**Exercise description:** Print all entries below exactly, without images.

**Task data:**
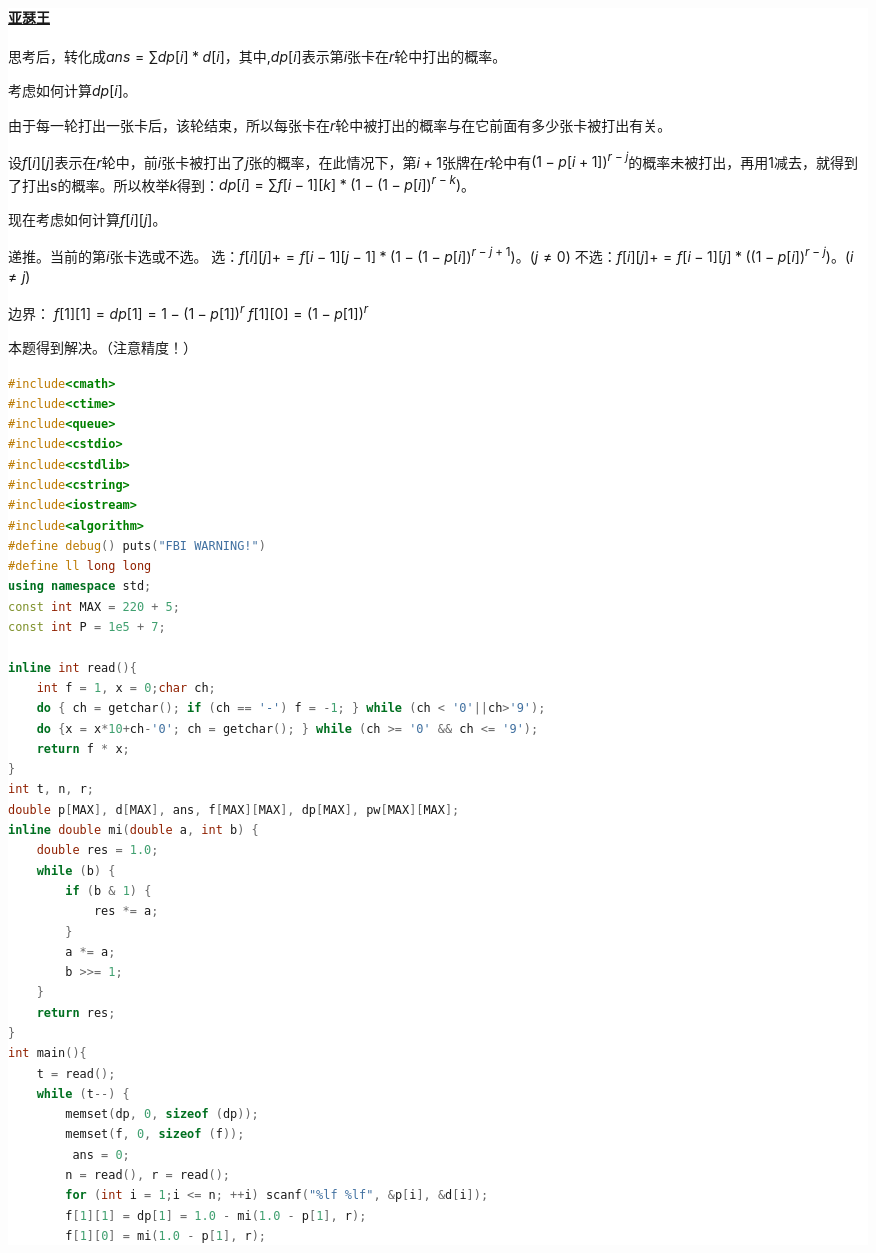 #### [亚瑟王](https://www.luogu.org/problemnew/show/P3239)

思考后，转化成$ans=\sum dp[i]*d[i]$，其中,$dp[i]$表示第$i$张卡在$r$轮中打出的概率。

考虑如何计算$dp[i]$。

由于每一轮打出一张卡后，该轮结束，所以每张卡在$r$轮中被打出的概率与在它前面有多少张卡被打出有关。

设$f[i][j]$表示在$r$轮中，前$i$张卡被打出了$j$张的概率，在此情况下，第$i+1$张牌在$r$轮中有$(1-p[i+1])^{r-j}$的概率未被打出，再用$1$减去，就得到了打出s的概率。所以枚举$k$得到：$dp[i]=\sum f[i-1][k]*(1-(1-p[i])^{r-k})$。

现在考虑如何计算$f[i][j]$。

递推。当前的第$i$张卡选或不选。
选：$f[i][j]+=f[i-1][j-1]*(1-(1-p[i])^{r-j+1})$。$(j\neq 0)$
不选：$f[i][j]+=f[i-1][j]*((1-p[i])^{r-j})$。$(i\neq j)$

边界：
$f[1][1]=dp[1]=1-(1-p[1])^r$
$f[1][0]=(1-p[1])^r$

本题得到解决。（注意精度！）

```cpp
#include<cmath>
#include<ctime>
#include<queue>
#include<cstdio>
#include<cstdlib>
#include<cstring>
#include<iostream>
#include<algorithm>
#define debug() puts("FBI WARNING!")
#define ll long long
using namespace std;
const int MAX = 220 + 5;
const int P = 1e5 + 7;

inline int read(){ 
    int f = 1, x = 0;char ch;
    do { ch = getchar(); if (ch == '-') f = -1; } while (ch < '0'||ch>'9');
    do {x = x*10+ch-'0'; ch = getchar(); } while (ch >= '0' && ch <= '9'); 
    return f * x;
}
int t, n, r;
double p[MAX], d[MAX], ans, f[MAX][MAX], dp[MAX], pw[MAX][MAX];
inline double mi(double a, int b) {
    double res = 1.0;
    while (b) {
        if (b & 1) {
            res *= a;
        }
        a *= a;
        b >>= 1;
    }
    return res;
}
int main(){
    t = read();
    while (t--) {
        memset(dp, 0, sizeof (dp));
        memset(f, 0, sizeof (f));
         ans = 0;
        n = read(), r = read();
        for (int i = 1;i <= n; ++i) scanf("%lf %lf", &p[i], &d[i]);
        f[1][1] = dp[1] = 1.0 - mi(1.0 - p[1], r);		
        f[1][0] = mi(1.0 - p[1], r);
```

**Written response:**
 #### [亚瑟王](https://www.luogu.org/problemnew/show/P3239)

思考后，转化成$ans=\sum dp[i]*d[i]$，其中,$dp[i]$表示第$i$张卡在$r$轮中打出的概率。

考虑如何计算$dp[i]$。

由于每一轮打出一张卡后，该轮结束，所以每张卡在$r$轮中被打出的概率与在它前面有多少张卡被打出有关。

设$f[i][j]$表示在$r$轮中，前$i$张卡被打出了$j$张的概率，在此情况下，第$i+1$张牌在$r$轮中有$(1-p[i+1])^{r-j}$的概率未被打出，再用$1$减去，就得到了打出s的概率。所以枚举$k$得到：$dp[i]=\sum f[i-1][k]*(1-(1-p[i])^{r-k})$。

现在考虑如何计算$f[i][j]$。

递推。当前的第$i$张卡选或不选。
选：$f[i][j]+=f[i-1][j-1]*(1-(1-p[i])^{r-j+1})$。$(j\neq 0)$
不选：$f[i][j]+=f[i-1][j]*((1-p[i])^{r-j})$。$(i\neq j)$

边界：
$f[1][1]=dp[1]=1-(1-p[1])^r$
$f[1][0]=(1-p[1])^r$

本题得到解决。（注意精度！）

```cpp
#include<cmath>
#include<ctime>
#include<queue>
#include<cstdio>
#include<cstdlib>
#include<cstring>
#include<iostream>
#include<algorithm>
#define debug() puts("FBI WARNING!")
#define ll long long
using namespace std;
const int MAX = 220 + 5;
const int P = 1e5 + 7;

inline int read(){ 
    int f = 1, x = 0;char ch;
    do { ch = getchar(); if (ch == '-') f = -1; } while (ch < '0'||ch>'9');
    do {x = x*10+ch-'0'; ch = getchar(); } while (ch >= '0' && ch <= '9'); 
    return f * x;
}
int t, n, r;
double p[MAX], d[MAX], ans, f[MAX][MAX], dp[MAX], pw[MAX][MAX];
inline double mi(double a, int b) {
    double res = 1.0;
    while (b) {
        if (b & 1) {
            res *= a;
        }
        a *= a;
        b >>= 1;
    }
    return res;
}
int main(){
    t = read();
    while (t--) {
        memset(dp, 0, sizeof (dp));
        memset(f, 0, sizeof (f));
         ans = 0;
        n = read(), r = read();
        for (int i = 1;i <= n; ++i) scanf("%lf %lf", &p[i], &d[i]);
        f[1][1] = dp[1] = 1.0 - mi(1.0 - p[1], r);		
        f[1][0] = mi(1.0 - p[1], r);
```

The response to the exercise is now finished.